* **Exercise aim**: Print verbatim the lines of the entries from the one containing "- For January" to the last, inclusive, and no others.

------ Available data ------

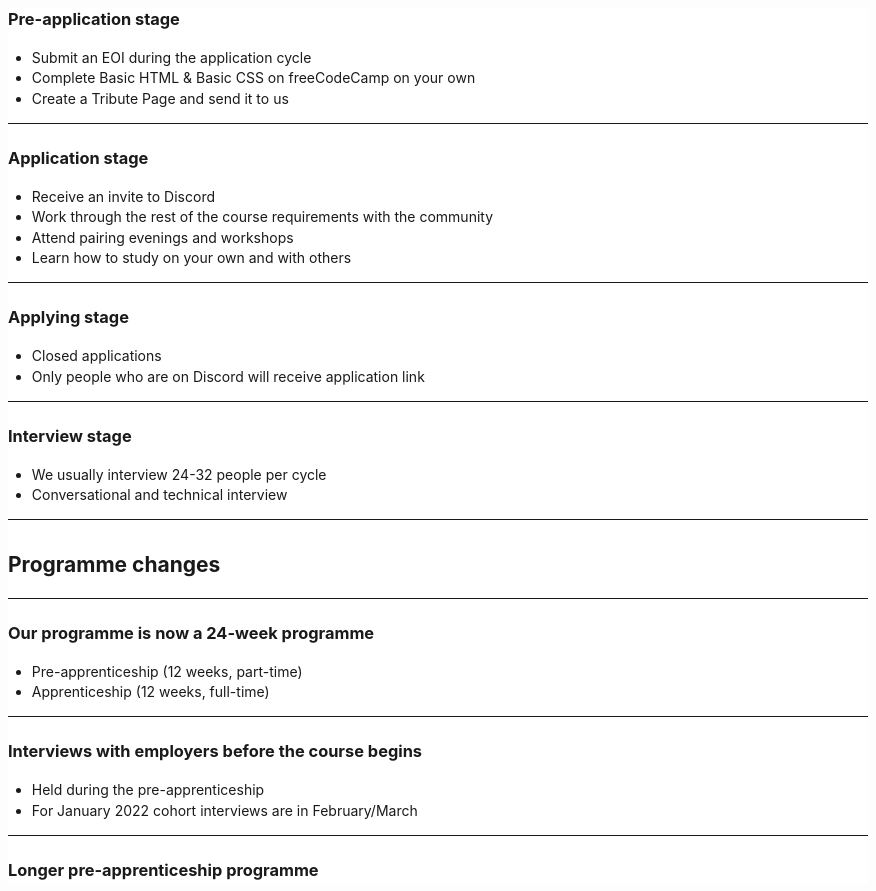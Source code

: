 
### Pre-application stage

- Submit an EOI during the application cycle
- Complete Basic HTML & Basic CSS on freeCodeCamp on your own
- Create a Tribute Page and send it to us

---

### Application stage

- Receive an invite to Discord
- Work through the rest of the course requirements with the community
- Attend pairing evenings and workshops
- Learn how to study on your own and with others

---

### Applying stage

- Closed applications
- Only people who are on Discord will receive application link

---

### Interview stage

- We usually interview 24-32 people per cycle
- Conversational and technical interview

---



## Programme changes

---

### Our programme is now a 24-week programme

- Pre-apprenticeship (12 weeks, part-time)
- Apprenticeship (12 weeks, full-time)

---

### Interviews with employers before the course begins

- Held during the pre-apprenticeship
- For January 2022 cohort interviews are in February/March

---

### Longer pre-apprenticeship programme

------

* **Exercise output**:
- For January 2022 cohort interviews are in February/March

---

### Longer pre-apprenticeship programme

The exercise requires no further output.